They billed it as ‘a high tempo mixture of topical monologue, studio games, celebrity guests, stand up and VT’s’.
Cue David Walliams and his hilarious repertoire of campishly shite double entendres (tee-hee – he just said ‘hand up the arse’ when he spoke about a ventriloquist).
That’s as much as I can talk about it, it was that bad. I can’t even bring myself to review it. Please – no more.
VERDICT: The Shitely Show.
The nation has been waiting since last Christmas for the next serving of Strictly Come Dancing. And with good reason – it’s utter drivel.
Things started badly as I sat down to watch it when I spilled my Müller yoghurt down my new pyjama set from Primark. Things got even worse when they I tried to wipe it off with a tea towel that I’d used previously to bleach the worktops. It’s not even like I can take it back to the shop, even though I have the receipt.

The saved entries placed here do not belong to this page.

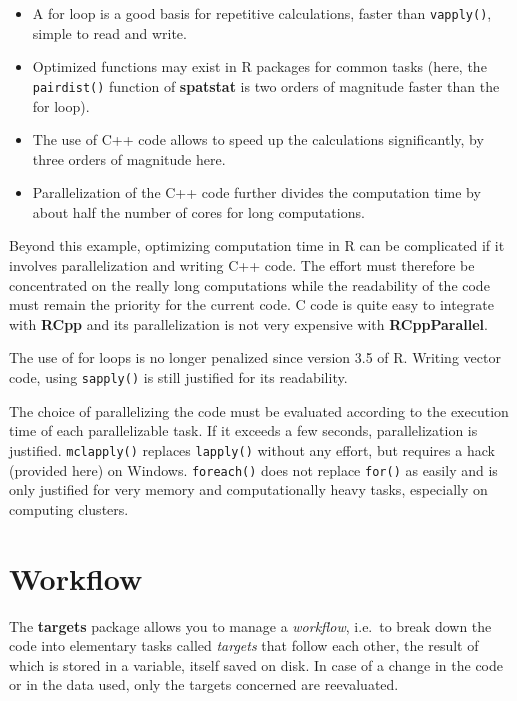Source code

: \documentclass[
  12pt,
  american,
  a4paper,
  extrafontsizes,onecolumn,openright
  ]{memoir}
\providecommand{\tightlist}{%
  \setlength{\itemsep}{0pt}\setlength{\parskip}{0pt}}
\begin{document}
\begin{itemize}
\tightlist
\item
  A for loop is a good basis for repetitive calculations, faster than \texttt{vapply()}, simple to read and write.
\item
  Optimized functions may exist in R packages for common tasks (here, the \texttt{pairdist()} function of \textbf{spatstat} is two orders of magnitude faster than the for loop).
\item
  The use of C++ code allows to speed up the calculations significantly, by three orders of magnitude here.
\item
  Parallelization of the C++ code further divides the computation time by about half the number of cores for long computations.
\end{itemize}

Beyond this example, optimizing computation time in R can be complicated if it involves parallelization and writing C++ code.
The effort must therefore be concentrated on the really long computations while the readability of the code must remain the priority for the current code.
C code is quite easy to integrate with \textbf{RCpp} and its parallelization is not very expensive with \textbf{RCppParallel}.

The use of for loops is no longer penalized since version 3.5 of R.
Writing vector code, using \texttt{sapply()} is still justified for its readability.

The choice of parallelizing the code must be evaluated according to the execution time of each parallelizable task.
If it exceeds a few seconds, parallelization is justified.
\texttt{mclapply()} replaces \texttt{lapply()} without any effort, but requires a hack (provided here) on Windows.
\texttt{foreach()} does not replace \texttt{for()} as easily and is only justified for very memory and computationally heavy tasks, especially on computing clusters.

\hypertarget{sec:targets}{%
\section{Workflow}\label{sec:targets}}

The \textbf{targets} package allows you to manage a \emph{workflow}, i.e.~to break down the code into elementary tasks called \emph{targets} that follow each other, the result of which is stored in a variable, itself saved on disk.
In case of a change in the code or in the data used, only the targets concerned are reevaluated.
\end{document}
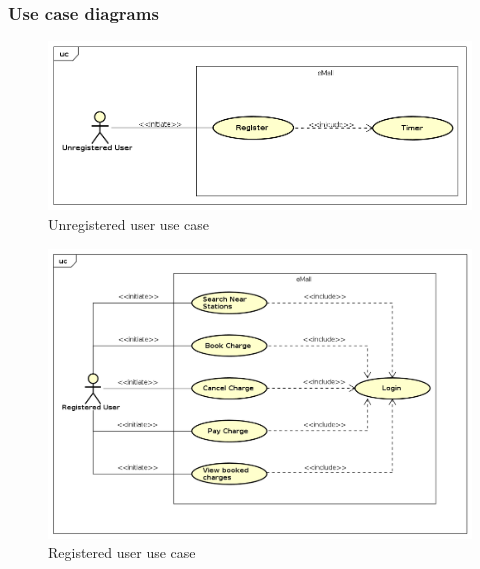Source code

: \begin{enumerate}[label=\textbf{R\arabic*}]
\end{enumerate}


\clearpage
\subsubsection{Use case diagrams}
\begin{figure}[!h]
    \includegraphics[keepaspectratio, width=16cm]{UseCase/UnregisteredUser.png}
    \caption{Unregistered user use case}
\end{figure}
\begin{figure}[!h]
    \includegraphics[keepaspectratio, width=16cm]{UseCase/RegisteredUser.png}
    \caption{Registered user use case}
\end{figure}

So then Brucie came on telly. He read some ‘jokes’ off the autocue and they were shit. The audience still laughed until they couldn’t breathe though, that’s what they do. They also boo when someone gives constructive criticism and whoop and holler like some deranged Americans when another ‘celebrity’ is announced. By this point, the yoghurt on my pyjama top had dried and I was able to scrape it off with my fingernail.
The nation held its breath as each ‘celebrity’ was paired up with a dancing professional. Each celebrity then feigned their delight at being paired up with someone, even though they had practiced this many times during rehearsals.
At this point, I thought about having a cup of tea, but I’d realised that I’d run out of milk so I went down the Spar to buy some. While I was there, I treated myself to a Turkish Delight, which went down a treat.
By the time I’d come home, Strictly Come Dancing had finished and I was overjoyed.